Those of you who read my book Secrets of the Art World already know that back in 2008, after the real estate market crashed and many of my clients stopped purchasing art, I was faced with a difficult choice: Close the doors of my gallery and quit, or keep going, digging deep, and working harder than I ever had to improve—not only the business, but myself. Since I am here writing this blog today, the choice I ultimately made is fairly obvious.
I didn’t quit.
Trust me, I wanted to. I had some hard days. Some downright scary days. But I believed, without a shadow of a doubt, that if I did the necessary work, invested in myself and my business, and kept pursuing my passion, ultimately success would follow. I heard a lot of rejection in those days. Clients I counted on for years to purchase art were laying off employees and had no financial resources for art. I attended nearly empty trade shows and sold zero art. Through it all, I told myself: I can do this.
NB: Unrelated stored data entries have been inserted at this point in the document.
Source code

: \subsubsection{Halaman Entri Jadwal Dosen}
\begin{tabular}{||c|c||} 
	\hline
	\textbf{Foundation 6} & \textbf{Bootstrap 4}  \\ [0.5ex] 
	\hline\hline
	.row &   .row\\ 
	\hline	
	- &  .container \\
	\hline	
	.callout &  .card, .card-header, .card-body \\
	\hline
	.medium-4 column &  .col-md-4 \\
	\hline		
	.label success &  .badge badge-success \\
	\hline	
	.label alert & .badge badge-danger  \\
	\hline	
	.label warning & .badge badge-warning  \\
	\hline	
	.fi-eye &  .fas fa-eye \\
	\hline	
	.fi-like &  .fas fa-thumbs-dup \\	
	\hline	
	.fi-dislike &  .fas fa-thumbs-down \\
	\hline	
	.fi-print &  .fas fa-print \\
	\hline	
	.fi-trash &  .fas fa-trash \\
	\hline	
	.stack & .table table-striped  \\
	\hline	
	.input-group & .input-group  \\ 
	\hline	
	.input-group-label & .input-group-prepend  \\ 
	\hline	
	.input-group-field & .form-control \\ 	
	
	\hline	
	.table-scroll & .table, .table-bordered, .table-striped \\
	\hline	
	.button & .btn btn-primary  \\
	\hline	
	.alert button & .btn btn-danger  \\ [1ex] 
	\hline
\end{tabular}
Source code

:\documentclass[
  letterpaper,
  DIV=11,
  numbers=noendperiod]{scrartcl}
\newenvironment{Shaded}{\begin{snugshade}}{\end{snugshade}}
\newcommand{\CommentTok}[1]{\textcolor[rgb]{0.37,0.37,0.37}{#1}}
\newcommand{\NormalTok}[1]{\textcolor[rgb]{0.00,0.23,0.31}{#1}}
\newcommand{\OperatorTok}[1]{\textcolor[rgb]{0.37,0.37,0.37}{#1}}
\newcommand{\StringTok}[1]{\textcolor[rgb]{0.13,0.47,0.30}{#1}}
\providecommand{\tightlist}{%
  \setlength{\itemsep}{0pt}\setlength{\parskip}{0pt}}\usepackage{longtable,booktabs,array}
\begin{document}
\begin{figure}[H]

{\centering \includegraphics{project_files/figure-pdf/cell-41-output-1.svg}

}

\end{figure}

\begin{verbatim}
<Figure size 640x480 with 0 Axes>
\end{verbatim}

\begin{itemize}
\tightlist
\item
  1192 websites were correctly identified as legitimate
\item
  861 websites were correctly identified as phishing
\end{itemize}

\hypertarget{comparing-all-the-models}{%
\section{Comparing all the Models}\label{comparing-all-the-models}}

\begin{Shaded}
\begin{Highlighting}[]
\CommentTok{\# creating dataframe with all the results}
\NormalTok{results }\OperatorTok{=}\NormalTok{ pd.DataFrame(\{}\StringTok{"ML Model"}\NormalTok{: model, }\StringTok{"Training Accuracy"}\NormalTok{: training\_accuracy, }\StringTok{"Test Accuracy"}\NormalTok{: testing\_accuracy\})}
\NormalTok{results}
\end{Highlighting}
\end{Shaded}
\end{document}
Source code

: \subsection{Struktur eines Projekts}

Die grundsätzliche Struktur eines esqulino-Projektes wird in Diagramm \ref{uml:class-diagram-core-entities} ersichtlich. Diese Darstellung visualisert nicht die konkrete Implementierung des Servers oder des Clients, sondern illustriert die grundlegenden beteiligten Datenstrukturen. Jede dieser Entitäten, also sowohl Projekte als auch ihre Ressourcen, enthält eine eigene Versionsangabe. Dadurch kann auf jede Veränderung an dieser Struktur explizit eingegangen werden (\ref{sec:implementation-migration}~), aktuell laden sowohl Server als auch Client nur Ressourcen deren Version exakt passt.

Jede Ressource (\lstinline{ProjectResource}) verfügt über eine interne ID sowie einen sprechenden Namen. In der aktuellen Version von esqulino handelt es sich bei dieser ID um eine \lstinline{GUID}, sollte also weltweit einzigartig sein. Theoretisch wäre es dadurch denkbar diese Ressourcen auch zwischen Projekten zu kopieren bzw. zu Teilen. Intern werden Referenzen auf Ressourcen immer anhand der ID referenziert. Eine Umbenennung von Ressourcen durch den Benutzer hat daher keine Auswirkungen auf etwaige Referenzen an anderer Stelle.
I can figure this out. I will use this time to become better.
This should not be a newsflash to you at this point. As artists and entrepreneurs, you will receive rejections. It is part of the process. You will hear the word no. You will be turned down from galleries, you will not be selected for juried competitions, and collectors and buyers will pass by your work. It is painful. It hurts. But, you can’t take it personally. You can’t let one rejection (or ten or a hundred) change the way creating art makes you feel. You are an artist because you love to create. It drives you. It is part of who you are. I firmly believe if you follow your passion, success will follow.
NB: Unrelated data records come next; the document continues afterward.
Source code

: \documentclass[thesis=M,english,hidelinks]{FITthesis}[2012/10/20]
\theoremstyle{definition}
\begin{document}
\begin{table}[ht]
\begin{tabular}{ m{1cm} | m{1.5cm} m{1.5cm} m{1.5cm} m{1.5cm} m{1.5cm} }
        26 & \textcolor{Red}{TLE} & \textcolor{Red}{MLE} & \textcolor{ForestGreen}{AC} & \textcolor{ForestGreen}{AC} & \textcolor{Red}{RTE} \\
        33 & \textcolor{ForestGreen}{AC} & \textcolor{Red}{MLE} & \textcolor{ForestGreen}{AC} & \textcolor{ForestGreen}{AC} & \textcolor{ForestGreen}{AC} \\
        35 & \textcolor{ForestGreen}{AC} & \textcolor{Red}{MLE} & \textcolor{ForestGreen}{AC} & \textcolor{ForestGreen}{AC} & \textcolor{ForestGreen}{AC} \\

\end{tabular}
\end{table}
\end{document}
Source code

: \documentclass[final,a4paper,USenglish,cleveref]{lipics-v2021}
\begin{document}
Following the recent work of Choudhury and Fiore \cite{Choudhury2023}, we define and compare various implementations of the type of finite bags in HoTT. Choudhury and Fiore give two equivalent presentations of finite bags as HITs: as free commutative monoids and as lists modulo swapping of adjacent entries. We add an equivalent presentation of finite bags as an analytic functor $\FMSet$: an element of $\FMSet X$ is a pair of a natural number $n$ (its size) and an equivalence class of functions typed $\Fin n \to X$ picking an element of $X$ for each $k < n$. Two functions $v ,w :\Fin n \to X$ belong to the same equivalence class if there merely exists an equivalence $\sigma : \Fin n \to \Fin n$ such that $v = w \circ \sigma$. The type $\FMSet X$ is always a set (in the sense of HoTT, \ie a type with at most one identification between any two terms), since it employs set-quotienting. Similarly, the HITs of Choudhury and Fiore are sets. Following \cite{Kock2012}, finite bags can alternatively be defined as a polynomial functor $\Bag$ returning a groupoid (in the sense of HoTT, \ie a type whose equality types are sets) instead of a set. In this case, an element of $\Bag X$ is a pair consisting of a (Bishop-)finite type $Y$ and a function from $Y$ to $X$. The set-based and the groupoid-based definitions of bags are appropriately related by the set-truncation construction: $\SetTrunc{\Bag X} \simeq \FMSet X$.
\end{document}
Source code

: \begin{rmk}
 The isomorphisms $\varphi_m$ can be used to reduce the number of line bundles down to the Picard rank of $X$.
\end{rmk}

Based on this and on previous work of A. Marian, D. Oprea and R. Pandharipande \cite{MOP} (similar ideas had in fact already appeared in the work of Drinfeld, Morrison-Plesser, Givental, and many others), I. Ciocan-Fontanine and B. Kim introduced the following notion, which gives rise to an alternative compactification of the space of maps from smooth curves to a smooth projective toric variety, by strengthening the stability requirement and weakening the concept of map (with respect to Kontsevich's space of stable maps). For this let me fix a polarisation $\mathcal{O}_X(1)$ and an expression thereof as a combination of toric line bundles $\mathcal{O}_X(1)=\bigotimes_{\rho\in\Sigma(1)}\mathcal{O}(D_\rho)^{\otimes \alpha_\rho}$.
5 Reasons You Shouldn’t Give Up After Rejection
1. Rejection is just another way of saying for Time for Improvement!
This is the beauty of rejection. Yes, you heard me correctly. Rejection can be beautiful. The “no thanks” you hear today, means you have been given time to improve and become better than ever. Part of success, I believe, is learning how to leverage and learn from your rejections. Rejections are teachable moments. When I was receiving a lot of rejections, it forced me to rethink my business model. I had to reach out to experts and seek their help and recommendations. Rejection forced me to improve. As an artist, you should take every “no” as an opportunity to continue working and improving. (Rejected from Art Comes Alive in the past? Here are some tips to improve your entry for this year.)
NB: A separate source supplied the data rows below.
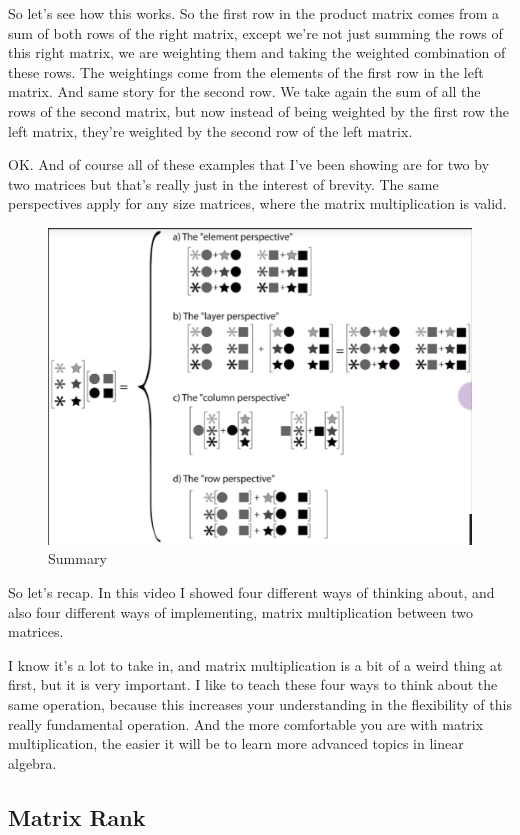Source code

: \documentclass[fleqn,10pt]{olplainarticle}
\theoremstyle{definition}
\theoremstyle{remark}
\begin{document}
So let's see how this works. So the first row in the product matrix comes from a sum of both rows of the right matrix, except we're not just summing the rows of this right matrix, we are weighting them and taking the weighted combination of these rows. The weightings come from the elements of the first row in the left matrix. And same story for the second row. We take again the sum of all the rows of the second matrix, but now instead of being weighted by the first row the left matrix, they're weighted by the second row of the left matrix.

OK. And of course all of these examples that I've been showing are for two by two matrices but that's really just in the interest of brevity. The same perspectives apply for any size matrices, where the matrix multiplication is valid.

\begin{figure}[ht]
	\centering
	\includegraphics[width=0.7\linewidth]{images/multi-06.png}
	\caption{Summary}
	\label{fig:multi_06}
\end{figure}

So let's recap. In this video I showed four different ways of thinking about, and also four different ways of implementing, matrix multiplication between two matrices.

I know it's a lot to take in, and matrix multiplication is a bit of a weird thing at first, but it is very important. I like to teach these four ways to think about the same operation, because this increases your understanding in the flexibility of this really fundamental operation. And the more comfortable you are with matrix multiplication, the easier it will be to learn more advanced topics in linear algebra.

\pagebreak

\subsection*{Matrix Rank}
\end{document}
2. Every rejection is just one step closer to success.
Over the years, I have had the pleasure of meeting and working with some of the most successful artists in the world. Every single one of them is where they are today, not simply because of their talent, but because of their dogged persistence. Rejections didn’t stop them. The word no didn’t stop them. Being poor didn’t stop them. They kept doing what they loved and kept working to be the best artist they could be. When I hear artists say to me, “Oh, I am not going to submit for ACA, because I was rejected once,” I think: SERIOUSLY? You have to keep trying! Don’t you know that persevering is the most important thing you can do to becoming a successful artist!
3. Art is subjective. So are judges/buyers.
We all know this: Not everyone is going to get your work, let alone like it. But, if you love what you do, chances are someone else is bound to love the work you do too. Just because your potential fans aren’t this year’s judges, doesn’t mean you won’t be selected again by other judges in the future. And just because one gallery doesn’t like your work, doesn’t mean another wouldn’t adore it. Art is as much a talent game as a numbers game. The more you put out and do, the more likely someone who appreciates and loves the work you do will find you.
4. Rejection makes your art more special.
Imagine if everyone’s art work was selected for every award show? Imagine if every piece created in the world was looked at equally? What if a child’s poorly drawn scribble and your carefully mixed media piece that you worked on for three months were equally judged? That would be awful for YOU. There would be no sense of accomplishment, no joy, and thrill of success. Ultimately, the rejections you receive now will make you feel so much more grateful for the “yes” you eventually hear down the road. It will mean something. It will represent all your hard work, dedication, and persistence.
5. You can’t win if you don’t play.
My father has a saying that my sister and I grew up hearing: “If you do nothing, nothing will happen.” If you don’t try and take a risk, you will be absolutely certain to avoid rejection. But you are unwittingly avoiding success as well. Do not put limits on your own success. Do not let one person’s no or criticism determine your future, your success. Keep trying. Keep working. Keep improving. And never, ever give up!